= Exercise instructions =
In the data that follows, find the line containing "Breadth-First Search (BFS), bir"; then quote that line and every line after it, exactly, through the last one.

Document images with source code
******

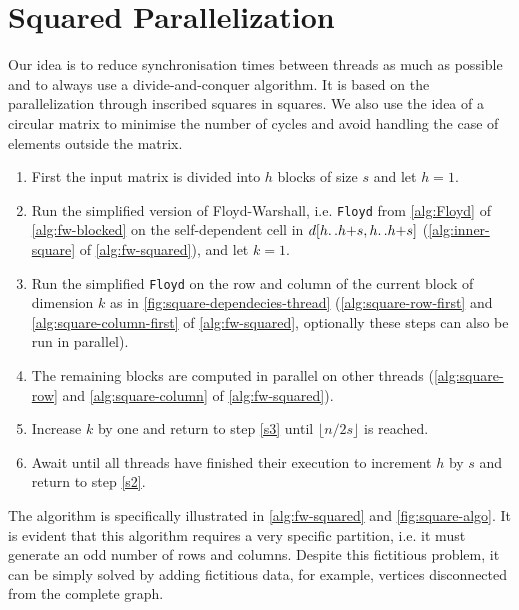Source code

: \section{Squared Parallelization}\label{squared-parallelization}

Our idea is to reduce synchronisation times between threads as much as possible and to always use a divide-and-conquer algorithm. 
It is based on the parallelization through inscribed squares in squares. We also use the idea of a circular matrix to minimise the number of cycles and avoid handling the case of elements outside the matrix.


\begin{enumerate}
    \item First the input matrix is divided into \(h\) blocks of size \(s\) and let \(h=1\).
    \item \label{s2} Run the simplified version of Floyd-Warshall, i.e. \texttt{Floyd} from \cref{alg:Floyd} of \cref{alg:fw-blocked} on the self-dependent cell in \(d[h{\mathinner {\ldotp \ldotp}}h{+}s,h{\mathinner {\ldotp \ldotp}}h{+}s]\) (\cref{alg:inner-square} of \cref{alg:fw-squared}), and let \(k=1\).
    \item \label{s3} Run the simplified \texttt{Floyd} on the row and column of the current block of dimension \(k\) as in \cref{fig:square-dependecies-thread} (\cref{alg:square-row-first} and \ref{alg:square-column-first} of \cref{alg:fw-squared}, optionally these steps can also be run in parallel).
    \item The remaining blocks are computed in parallel on other threads (\cref{alg:square-row} and \ref{alg:square-column} of \cref{alg:fw-squared}).
    \item Increase \(k\) by one and return to step \ref{s3} until \(\lfloor n/2s \rfloor\) is reached.
    \item Await until all threads have finished their execution to increment \(h\) by \(s\) and return to step \ref{s2}.
\end{enumerate}
The algorithm is specifically illustrated in \cref{alg:fw-squared} and \cref{fig:square-algo}.
It is evident that this algorithm requires a very specific partition, i.e. it must generate an odd number of rows and columns. 
Despite this fictitious problem, it can be simply solved by adding fictitious data, for example, vertices disconnected from the complete graph.
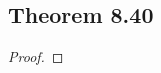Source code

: \documentclass[../../main.tex]{subfiles}
\begin{document}
\subsection{Theorem 8.40}
\begin{wts}

\end{wts}
\begin{proof}

\end{proof}
\end{document}
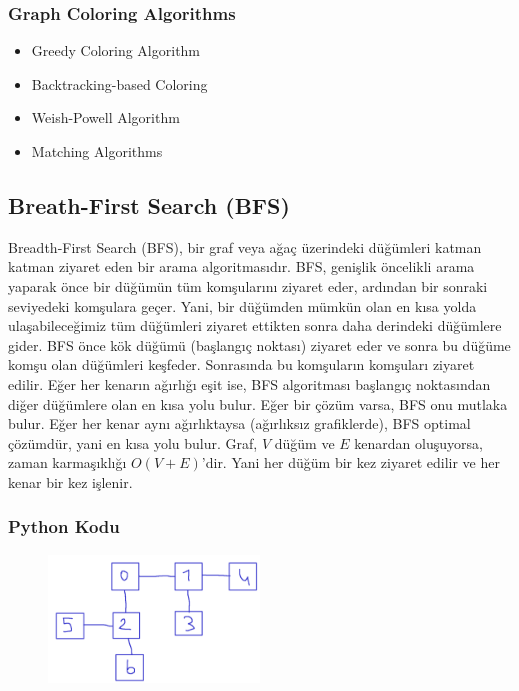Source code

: \subsubsection{Graph Coloring Algorithms}

\begin{itemize}
    \item Greedy Coloring Algorithm
    \item Backtracking-based Coloring
    \item Weish-Powell Algorithm
    \item Matching Algorithms
\end{itemize}

\newpage

\subsection{Breath-First Search (BFS)}

Breadth-First Search (BFS), bir graf veya ağaç üzerindeki düğümleri katman katman ziyaret eden bir arama algoritmasıdır. BFS, genişlik öncelikli arama yaparak önce bir düğümün tüm komşularını ziyaret eder, ardından bir sonraki seviyedeki komşulara geçer. Yani, bir düğümden mümkün olan en kısa yolda ulaşabileceğimiz tüm düğümleri ziyaret ettikten sonra daha derindeki düğümlere gider. BFS önce kök düğümü (başlangıç noktası) ziyaret eder ve sonra bu düğüme komşu olan düğümleri keşfeder. Sonrasında bu komşuların komşuları ziyaret edilir. Eğer her kenarın ağırlığı eşit ise, BFS algoritması başlangıç noktasından diğer düğümlere olan en kısa yolu bulur. Eğer bir çözüm varsa, BFS onu mutlaka bulur. Eğer her kenar aynı ağırlıktaysa (ağırlıksız grafiklerde), BFS optimal çözümdür, yani en kısa yolu bulur. Graf, $V$ düğüm ve $E$ kenardan oluşuyorsa, zaman karmaşıklığı $O(V + E)$'dir. Yani her düğüm bir kez ziyaret edilir ve her kenar bir kez işlenir.

\subsubsection{Python Kodu}

\begin{figure}[h]
    \centering
    \includegraphics[width=0.5\textwidth]{images/bfs.png}
    \caption{}
\end{figure}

******

= Solution to this problem =
Breadth-First Search (BFS), bir graf veya ağaç üzerindeki düğümleri katman katman ziyaret eden bir arama algoritmasıdır. BFS, genişlik öncelikli arama yaparak önce bir düğümün tüm komşularını ziyaret eder, ardından bir sonraki seviyedeki komşulara geçer. Yani, bir düğümden mümkün olan en kısa yolda ulaşabileceğimiz tüm düğümleri ziyaret ettikten sonra daha derindeki düğümlere gider. BFS önce kök düğümü (başlangıç noktası) ziyaret eder ve sonra bu düğüme komşu olan düğümleri keşfeder. Sonrasında bu komşuların komşuları ziyaret edilir. Eğer her kenarın ağırlığı eşit ise, BFS algoritması başlangıç noktasından diğer düğümlere olan en kısa yolu bulur. Eğer bir çözüm varsa, BFS onu mutlaka bulur. Eğer her kenar aynı ağırlıktaysa (ağırlıksız grafiklerde), BFS optimal çözümdür, yani en kısa yolu bulur. Graf, $V$ düğüm ve $E$ kenardan oluşuyorsa, zaman karmaşıklığı $O(V + E)$'dir. Yani her düğüm bir kez ziyaret edilir ve her kenar bir kez işlenir.

\subsubsection{Python Kodu}

\begin{figure}[h]
    \centering
    \includegraphics[width=0.5\textwidth]{images/bfs.png}
    \caption{}
\end{figure}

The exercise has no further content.